API, Spark: Support StringLiteral to Fixed and StringLiteral to Binary Conversions by singhpk234 · Pull Request #14882 · apache/iceberg

singhpk234 · 2025-12-18T11:59:13Z

About the change

Presently the expression when serialized doesn't capture the type so even binary when de-serialized its used as string which later fails. For the parsers its important to know the schema so that they could de-serialize stuff correctly, a part of it is handled in the SDK during response de-serialization via parser context but while the client can set this since its making the call the same can't be assumed by the server which would be doing the same deserialization of the request.

There is 3 ways to solve this problem :

deserialize the stuff when you have appropriate inputs, till then we store the serialized version in memory when we required it based on the input we deserialize for example expression require schema so the response would store json and then filter(schema) and then wire the schema while deserialization in ExpressionParser.
While serailization capture the type of literal (it changes the serialization as well is spec change) and use that info while deserialziation.
send schema as part of request and then wire that to parser (its a spec change) while parsing the response in the server.

Considering where we are i implemented Approach#1

Testing

New test and existing tests

singhpk234 · 2025-12-18T12:00:07Z

    Expression filter = null;
    if (jsonNode.has(RESIDUAL_FILTER)) {
-      filter = ExpressionParser.fromJson(jsonNode.get(RESIDUAL_FILTER));
+      filter = ExpressionParser.fromJson(jsonNode.get(RESIDUAL_FILTER), spec.schema());


this was caught during the execution phase of spark, need to pass schema for residual

nastra · 2025-12-19T13:38:45Z

    }
-    if (request.filter() != null) {
-      configuredScan = configuredScan.filter(request.filter());
+    Expression filter = request.filter(schema);


nit: this change is probably not needed

i removed the .filter() check because we are marking that as deprecated and if we do this check this way i.e first try deserialize (if its null we bail out early) and based on the nullbability that we feed it to our scan down. Please let me know wdyt considering above.

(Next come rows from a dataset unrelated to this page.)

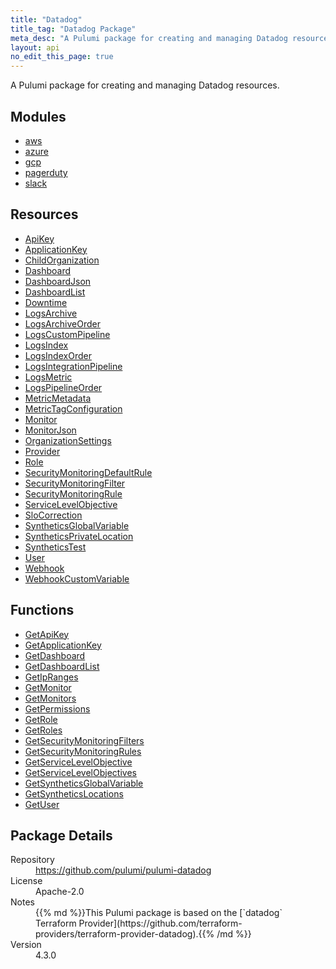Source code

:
 ```yaml
---
title: "Datadog"
title_tag: "Datadog Package"
meta_desc: "A Pulumi package for creating and managing Datadog resources."
layout: api
no_edit_this_page: true
---
```


<!-- WARNING: this file was generated by Pulumi Docs Generator. -->
<!-- Do not edit by hand unless you're certain you know what you are doing! -->

A Pulumi package for creating and managing Datadog resources.

<h2 id="modules">Modules</h2>
<ul class="api">
    <li><a href="aws/" title="aws"><span class="api-symbol api-symbol--module"></span>aws</a></li>
    <li><a href="azure/" title="azure"><span class="api-symbol api-symbol--module"></span>azure</a></li>
    <li><a href="gcp/" title="gcp"><span class="api-symbol api-symbol--module"></span>gcp</a></li>
    <li><a href="pagerduty/" title="pagerduty"><span class="api-symbol api-symbol--module"></span>pagerduty</a></li>
    <li><a href="slack/" title="slack"><span class="api-symbol api-symbol--module"></span>slack</a></li>
</ul>

<h2 id="resources">Resources</h2>
<ul class="api">
    <li><a href="apikey" title="ApiKey"><span class="api-symbol api-symbol--resource"></span>ApiKey</a></li>
    <li><a href="applicationkey" title="ApplicationKey"><span class="api-symbol api-symbol--resource"></span>ApplicationKey</a></li>
    <li><a href="childorganization" title="ChildOrganization"><span class="api-symbol api-symbol--resource"></span>ChildOrganization</a></li>
    <li><a href="dashboard" title="Dashboard"><span class="api-symbol api-symbol--resource"></span>Dashboard</a></li>
    <li><a href="dashboardjson" title="DashboardJson"><span class="api-symbol api-symbol--resource"></span>DashboardJson</a></li>
    <li><a href="dashboardlist" title="DashboardList"><span class="api-symbol api-symbol--resource"></span>DashboardList</a></li>
    <li><a href="downtime" title="Downtime"><span class="api-symbol api-symbol--resource"></span>Downtime</a></li>
    <li><a href="logsarchive" title="LogsArchive"><span class="api-symbol api-symbol--resource"></span>LogsArchive</a></li>
    <li><a href="logsarchiveorder" title="LogsArchiveOrder"><span class="api-symbol api-symbol--resource"></span>LogsArchiveOrder</a></li>
    <li><a href="logscustompipeline" title="LogsCustomPipeline"><span class="api-symbol api-symbol--resource"></span>LogsCustomPipeline</a></li>
    <li><a href="logsindex" title="LogsIndex"><span class="api-symbol api-symbol--resource"></span>LogsIndex</a></li>
    <li><a href="logsindexorder" title="LogsIndexOrder"><span class="api-symbol api-symbol--resource"></span>LogsIndexOrder</a></li>
    <li><a href="logsintegrationpipeline" title="LogsIntegrationPipeline"><span class="api-symbol api-symbol--resource"></span>LogsIntegrationPipeline</a></li>
    <li><a href="logsmetric" title="LogsMetric"><span class="api-symbol api-symbol--resource"></span>LogsMetric</a></li>
    <li><a href="logspipelineorder" title="LogsPipelineOrder"><span class="api-symbol api-symbol--resource"></span>LogsPipelineOrder</a></li>
    <li><a href="metricmetadata" title="MetricMetadata"><span class="api-symbol api-symbol--resource"></span>MetricMetadata</a></li>
    <li><a href="metrictagconfiguration" title="MetricTagConfiguration"><span class="api-symbol api-symbol--resource"></span>MetricTagConfiguration</a></li>
    <li><a href="monitor" title="Monitor"><span class="api-symbol api-symbol--resource"></span>Monitor</a></li>
    <li><a href="monitorjson" title="MonitorJson"><span class="api-symbol api-symbol--resource"></span>MonitorJson</a></li>
    <li><a href="organizationsettings" title="OrganizationSettings"><span class="api-symbol api-symbol--resource"></span>OrganizationSettings</a></li>
    <li><a href="provider" title="Provider"><span class="api-symbol api-symbol--resource"></span>Provider</a></li>
    <li><a href="role" title="Role"><span class="api-symbol api-symbol--resource"></span>Role</a></li>
    <li><a href="securitymonitoringdefaultrule" title="SecurityMonitoringDefaultRule"><span class="api-symbol api-symbol--resource"></span>SecurityMonitoringDefaultRule</a></li>
    <li><a href="securitymonitoringfilter" title="SecurityMonitoringFilter"><span class="api-symbol api-symbol--resource"></span>SecurityMonitoringFilter</a></li>
    <li><a href="securitymonitoringrule" title="SecurityMonitoringRule"><span class="api-symbol api-symbol--resource"></span>SecurityMonitoringRule</a></li>
    <li><a href="servicelevelobjective" title="ServiceLevelObjective"><span class="api-symbol api-symbol--resource"></span>ServiceLevelObjective</a></li>
    <li><a href="slocorrection" title="SloCorrection"><span class="api-symbol api-symbol--resource"></span>SloCorrection</a></li>
    <li><a href="syntheticsglobalvariable" title="SyntheticsGlobalVariable"><span class="api-symbol api-symbol--resource"></span>SyntheticsGlobalVariable</a></li>
    <li><a href="syntheticsprivatelocation" title="SyntheticsPrivateLocation"><span class="api-symbol api-symbol--resource"></span>SyntheticsPrivateLocation</a></li>
    <li><a href="syntheticstest" title="SyntheticsTest"><span class="api-symbol api-symbol--resource"></span>SyntheticsTest</a></li>
    <li><a href="user" title="User"><span class="api-symbol api-symbol--resource"></span>User</a></li>
    <li><a href="webhook" title="Webhook"><span class="api-symbol api-symbol--resource"></span>Webhook</a></li>
    <li><a href="webhookcustomvariable" title="WebhookCustomVariable"><span class="api-symbol api-symbol--resource"></span>WebhookCustomVariable</a></li>
</ul>

<h2 id="functions">Functions</h2>
<ul class="api">
    <li><a href="getapikey" title="GetApiKey"><span class="api-symbol api-symbol--function"></span>GetApiKey</a></li>
    <li><a href="getapplicationkey" title="GetApplicationKey"><span class="api-symbol api-symbol--function"></span>GetApplicationKey</a></li>
    <li><a href="getdashboard" title="GetDashboard"><span class="api-symbol api-symbol--function"></span>GetDashboard</a></li>
    <li><a href="getdashboardlist" title="GetDashboardList"><span class="api-symbol api-symbol--function"></span>GetDashboardList</a></li>
    <li><a href="getipranges" title="GetIpRanges"><span class="api-symbol api-symbol--function"></span>GetIpRanges</a></li>
    <li><a href="getmonitor" title="GetMonitor"><span class="api-symbol api-symbol--function"></span>GetMonitor</a></li>
    <li><a href="getmonitors" title="GetMonitors"><span class="api-symbol api-symbol--function"></span>GetMonitors</a></li>
    <li><a href="getpermissions" title="GetPermissions"><span class="api-symbol api-symbol--function"></span>GetPermissions</a></li>
    <li><a href="getrole" title="GetRole"><span class="api-symbol api-symbol--function"></span>GetRole</a></li>
    <li><a href="getroles" title="GetRoles"><span class="api-symbol api-symbol--function"></span>GetRoles</a></li>
    <li><a href="getsecuritymonitoringfilters" title="GetSecurityMonitoringFilters"><span class="api-symbol api-symbol--function"></span>GetSecurityMonitoringFilters</a></li>
    <li><a href="getsecuritymonitoringrules" title="GetSecurityMonitoringRules"><span class="api-symbol api-symbol--function"></span>GetSecurityMonitoringRules</a></li>
    <li><a href="getservicelevelobjective" title="GetServiceLevelObjective"><span class="api-symbol api-symbol--function"></span>GetServiceLevelObjective</a></li>
    <li><a href="getservicelevelobjectives" title="GetServiceLevelObjectives"><span class="api-symbol api-symbol--function"></span>GetServiceLevelObjectives</a></li>
    <li><a href="getsyntheticsglobalvariable" title="GetSyntheticsGlobalVariable"><span class="api-symbol api-symbol--function"></span>GetSyntheticsGlobalVariable</a></li>
    <li><a href="getsyntheticslocations" title="GetSyntheticsLocations"><span class="api-symbol api-symbol--function"></span>GetSyntheticsLocations</a></li>
    <li><a href="getuser" title="GetUser"><span class="api-symbol api-symbol--function"></span>GetUser</a></li>
</ul>

<h2 id="package-details">Package Details</h2>
<dl class="package-details">
	<dt>Repository</dt>
	<dd><a href="https://github.com/pulumi/pulumi-datadog">https://github.com/pulumi/pulumi-datadog</a></dd>
	<dt>License</dt>
	<dd>Apache-2.0</dd>
	<dt>Notes</dt>
	<dd>{{% md %}}This Pulumi package is based on the [`datadog` Terraform Provider](https://github.com/terraform-providers/terraform-provider-datadog).{{% /md %}}</dd>
	<dt>Version</dt>
	<dd>4.3.0</dd>
</dl>


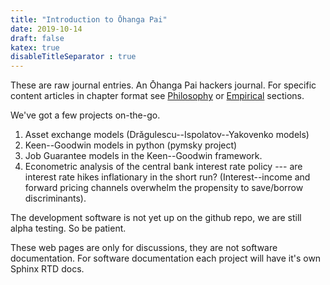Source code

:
 ```yaml
---
title: "Introduction to Ōhanga Pai"
date: 2019-10-14
draft: false
katex: true
disableTitleSeparator : true
---
```


These are raw journal entries. 
An Ōhanga Pai hackers journal.
For specific content articles in chapter format see [Philosophy](/ohanga-pai/questions/) or [Empirical](/ohanga-pai/empirical/) sections.

We've got a few projects on-the-go.

1. Asset exchange models (Drăgulescu--Ispolatov--Yakovenko models) 
2. Keen--Goodwin models in python (pymsky project)
3. Job Guarantee models in the Keen--Goodwin framework.
4. Econometric analysis of the central bank interest rate policy --- are interest rate hikes inflationary in the short run? (Interest--income and forward pricing channels overwhelm the propensity to save/borrow discriminants). 

The development software is not yet up on the github repo, we are still alpha testing. 
So be patient.

These web pages are only for discussions, they are not software documentation. 
For software documentation each project will have it's own Sphinx RTD docs.
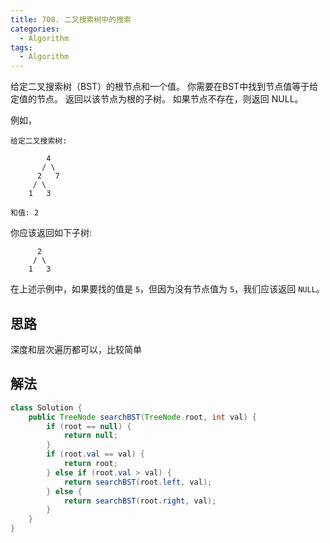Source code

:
 ```yaml
---
title: 700. 二叉搜索树中的搜索
categories:
  - Algorithm
tags:
  - Algorithm
---
```


给定二叉搜索树（BST）的根节点和一个值。 你需要在BST中找到节点值等于给定值的节点。 返回以该节点为根的子树。 如果节点不存在，则返回 NULL。

例如，

```
给定二叉搜索树:

        4
       / \
      2   7
     / \
    1   3

和值: 2
```

你应该返回如下子树:

```
      2     
     / \   
    1   3
```

在上述示例中，如果要找的值是 `5`，但因为没有节点值为 `5`，我们应该返回 `NULL`。

## 思路

深度和层次遍历都可以，比较简单

## 解法

```java
class Solution {
    public TreeNode searchBST(TreeNode root, int val) {
        if (root == null) {
            return null;
        }
        if (root.val == val) {
            return root;
        } else if (root.val > val) {
            return searchBST(root.left, val);
        } else {
            return searchBST(root.right, val);
        }
    }
}
```

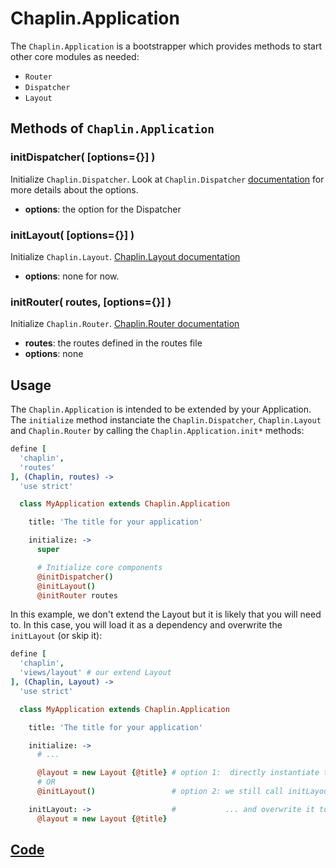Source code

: # Chaplin.Application

The `Chaplin.Application` is a bootstrapper which provides methods to start other core modules as needed:
* `Router`
* `Dispatcher`
* `Layout`

## Methods of `Chaplin.Application`

<a name="initDispatcher"></a>

### initDispatcher( [options={}] )
Initialize `Chaplin.Dispatcher`. Look at `Chaplin.Dispatcher` [documentation](./chaplin.dispatcher.md) for more details about the options.

* **options**: the option for the Dispatcher

<a name="initLayout"></a>

### initLayout( [options={}] )
Initialize `Chaplin.Layout`. [Chaplin.Layout documentation](./chaplin.layout.md)

* **options**: none for now.


<a name="initRouter"></a>

### initRouter( routes, [options={}] )
Initialize `Chaplin.Router`. [Chaplin.Router documentation](./chaplin.router.md)

* **routes**: the routes defined in the routes file
* **options**: none

## Usage
The `Chaplin.Application` is intended to be extended by your Application. The `initialize` method instanciate the `Chaplin.Dispatcher`, `Chaplin.Layout` and `Chaplin.Router` by calling the `Chaplin.Application.init*` methods:

```coffeescript
define [
  'chaplin',
  'routes'
], (Chaplin, routes) ->
  'use strict'

  class MyApplication extends Chaplin.Application

    title: 'The title for your application'

    initialize: ->
      super

      # Initialize core components
      @initDispatcher()
      @initLayout()
      @initRouter routes
```

In this example, we don't extend the Layout but it is likely that you will need to. In this case, you will load it as a dependency and overwrite the `initLayout` (or skip it):

```coffeescript
define [
  'chaplin',
  'views/layout' # our extend Layout
], (Chaplin, Layout) ->
  'use strict'

  class MyApplication extends Chaplin.Application

    title: 'The title for your application'

    initialize: ->
      # ...

      @layout = new Layout {@title} # option 1:  directly instantiate the Layout
      # OR
      @initLayout()                 # option 2: we still call initLayout...

    initLayout: ->                  #           ... and overwrite it to load the good Layout
      @layout = new Layout {@title}
```

## [Code](https://github.com/chaplinjs/chaplin/blob/master/src/chaplin/application.coffee)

nastra · 2025-12-19T13:42:04Z

+   * @param schema the table schema to use for type-aware deserialization of filter values
+   * @return the filter expression, or null if no filter was specified
+   */
+  public Expression filter(Schema schema) {


let me think about this a bit more. I also think we have a few more cases across the codebase where we also ser/de Expression without a Schema and theoretically we would have the same issue in those places as well.
Whatever approach we pick, we'd want to follow up in those other places too

the other thing we might need to consider is how we would be lazily binding this in other client implementations. @Fokko does pyiceberg have examples of how it does a late-binding similar to this one?
The issue that we have here is that we deserialize an Expression where we can only correctly do so when we bind it to a Schema

amogh-jahagirdar · 2026-02-10T15:54:22Z

   */
  private static <T extends Scan<T, FileScanTask, ?>> T configureScan(
-      T scan, PlanTableScanRequest request) {
+      T scan, PlanTableScanRequest request, Schema schema) {


The schema to use would always be the configured schema for the scan no? In that case I think we can get rid of the 3rd argument and just do request.filter(configuredScan.schema()) below

you mean use scan.schema() ? because configured scan post select would cause issue if I have filter on column not being projected ? I think we can do that, let me refactor

amogh-jahagirdar · 2026-02-10T21:39:38Z

+   * @deprecated since 1.11.0, will be removed in 1.12.0; use {@link #filter(Schema)} instead for
+   *     proper type-aware deserialization
+   */
+  @Deprecated


I'm not sure about deprecating this. In the long run we do expect the expression filter to be self-describing with the grammar that's being proposed by @rdblue ; in particular we'd expect a data type at that point in the literal and for ExpressionParser.fromJson(json) to just work for that case.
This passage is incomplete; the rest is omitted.